Борис Гройс о том, в каком времени мы живем
В 1987 году была написана самая известная книга философа и искусствоведа Бориса Гройса «Gesamtkunstwerk Сталин» — работа, перевернувшая общепринятые взгляды на авангард и его отношения с властью, и одновременно — один из манифестов советского концептуального искусства. К 35-летию книги Игорь Гулин поговорил с Борисом Гройсом о судьбе авангардного наследия, конкуренции в искусстве, возможности новых революций и возвращении в XIX век.
В «Gesamtkunstwerk Сталин» вы описываете искусство второй половины ХХ века как попытки проинтерпретировать, пережить утопический импульс эпохи авангарда. Что-то изменилось с тех пор?
Ничего не изменилось. Главная перемена произошла после войны. Это приватизация, частная апроприация авангарда. Авангардистские проекты начала XX века — проекты универсальные, попытки как-то изменить будущее, создать план космических масштабов. А неоавангард 1960-х — это их частная интерпретация. Отдельный художник делал проект для себя или для группы друзей, для какого-то комьюнити. Такое индивидуальное мифотворчество возникает уже в конце 1950-х годов. Достаточно посмотреть на Марка Ротко, который строит часовню самому себе, создает собственную религию.
Но ведь в 1960-х все-таки был пафос единения, поиска всечеловеческого? 1968 год, нью-дэйдж.

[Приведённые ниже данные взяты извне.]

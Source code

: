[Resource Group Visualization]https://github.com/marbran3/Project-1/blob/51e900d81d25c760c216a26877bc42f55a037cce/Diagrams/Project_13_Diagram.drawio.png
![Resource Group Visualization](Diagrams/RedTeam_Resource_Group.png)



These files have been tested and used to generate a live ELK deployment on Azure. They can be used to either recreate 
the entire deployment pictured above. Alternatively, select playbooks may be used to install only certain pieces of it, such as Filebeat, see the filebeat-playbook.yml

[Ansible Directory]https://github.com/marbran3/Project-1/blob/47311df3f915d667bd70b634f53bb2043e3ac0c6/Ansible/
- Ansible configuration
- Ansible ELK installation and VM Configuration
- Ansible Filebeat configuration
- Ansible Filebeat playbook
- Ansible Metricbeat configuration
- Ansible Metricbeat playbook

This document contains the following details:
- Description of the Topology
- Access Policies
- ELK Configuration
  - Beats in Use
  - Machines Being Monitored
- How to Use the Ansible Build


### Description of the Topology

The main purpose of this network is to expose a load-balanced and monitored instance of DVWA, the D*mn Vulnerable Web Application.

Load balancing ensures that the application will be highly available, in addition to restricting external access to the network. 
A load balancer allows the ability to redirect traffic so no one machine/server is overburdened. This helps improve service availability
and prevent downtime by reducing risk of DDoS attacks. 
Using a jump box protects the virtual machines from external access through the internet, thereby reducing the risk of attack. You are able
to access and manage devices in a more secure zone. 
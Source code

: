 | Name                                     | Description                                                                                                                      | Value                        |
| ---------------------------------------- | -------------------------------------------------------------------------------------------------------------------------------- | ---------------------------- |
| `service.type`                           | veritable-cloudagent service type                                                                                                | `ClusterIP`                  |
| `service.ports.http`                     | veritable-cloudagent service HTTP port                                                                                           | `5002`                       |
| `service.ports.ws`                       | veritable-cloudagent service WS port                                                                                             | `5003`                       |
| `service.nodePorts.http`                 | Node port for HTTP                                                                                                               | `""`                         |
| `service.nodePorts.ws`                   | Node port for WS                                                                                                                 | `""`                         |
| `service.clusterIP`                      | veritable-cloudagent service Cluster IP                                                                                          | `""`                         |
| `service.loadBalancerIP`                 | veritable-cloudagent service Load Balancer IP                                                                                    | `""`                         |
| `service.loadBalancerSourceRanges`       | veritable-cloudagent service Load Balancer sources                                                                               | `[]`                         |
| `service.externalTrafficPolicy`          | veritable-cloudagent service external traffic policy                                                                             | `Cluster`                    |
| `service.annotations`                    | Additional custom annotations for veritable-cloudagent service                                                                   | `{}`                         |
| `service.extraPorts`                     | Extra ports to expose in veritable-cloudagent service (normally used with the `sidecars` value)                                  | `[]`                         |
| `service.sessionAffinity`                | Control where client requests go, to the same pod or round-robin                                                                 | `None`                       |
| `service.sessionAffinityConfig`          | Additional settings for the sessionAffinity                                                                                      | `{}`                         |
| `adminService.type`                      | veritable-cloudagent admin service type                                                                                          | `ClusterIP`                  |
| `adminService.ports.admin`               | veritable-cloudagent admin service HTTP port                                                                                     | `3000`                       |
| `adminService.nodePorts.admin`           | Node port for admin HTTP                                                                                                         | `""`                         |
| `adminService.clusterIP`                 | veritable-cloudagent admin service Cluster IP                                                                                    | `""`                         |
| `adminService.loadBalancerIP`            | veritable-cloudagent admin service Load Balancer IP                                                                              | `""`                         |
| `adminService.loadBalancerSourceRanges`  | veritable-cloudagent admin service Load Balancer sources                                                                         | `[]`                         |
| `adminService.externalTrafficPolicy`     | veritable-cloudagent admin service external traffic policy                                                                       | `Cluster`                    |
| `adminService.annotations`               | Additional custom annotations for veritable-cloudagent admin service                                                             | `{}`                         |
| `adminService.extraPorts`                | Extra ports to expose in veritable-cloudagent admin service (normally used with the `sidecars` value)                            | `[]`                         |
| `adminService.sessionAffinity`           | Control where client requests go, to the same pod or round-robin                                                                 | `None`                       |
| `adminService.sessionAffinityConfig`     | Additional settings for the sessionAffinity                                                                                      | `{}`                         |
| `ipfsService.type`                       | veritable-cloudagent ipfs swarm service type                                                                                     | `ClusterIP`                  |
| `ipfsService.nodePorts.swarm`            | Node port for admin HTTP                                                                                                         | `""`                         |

В 1960-е годы это мифотворчество действительно приобретает более радикальный, коммунитарный характер. Появляются коммуны хиппи, Ситуационистский интернационал. Но эти группы существуют недолго и быстро распадаются. Как раз нью-эйдж — абсолютно приватная вещь. Ты сидишь в позе лотоса и выходишь в космос, но это единение с космосом не объединяет тебя с другими людьми. Они сидят в какой-то другой позе и объединяются с чем-то другим. Причина этой индивидуализации не в том, что люди стали такими сосредоточенными на себе. Они стали просто более осторожными. Возникло убеждение, что нельзя вмешиваться в дела другого человека. Поэтому сейчас говорят о том, что нужно дать голос женщинам, дать голос черным. За всем этим стоит ощущение, что между людьми нет ничего общего, что общее представляет собой результат ложных теорий Просвещения и европейской колонизации мира. Поэтому нельзя говорить за другого. Ты даже не можешь высказаться за свою семью, потому что женщины — они другие. В конечном счете ты можешь говорить только о себе и за себя. В 1920-е годы говорить за других, во имя других считалось хорошо. Если ты свой голос дал безъязыкой толпе, как Маяковский, это было правильно. А сейчас считается, что ты их унижаешь, угнетаешь и лишаешь голоса, заменяя их голос на свой. Вот эта осторожность в отношении других и делает проекты в духе авангарда и раннего социализма невозможными.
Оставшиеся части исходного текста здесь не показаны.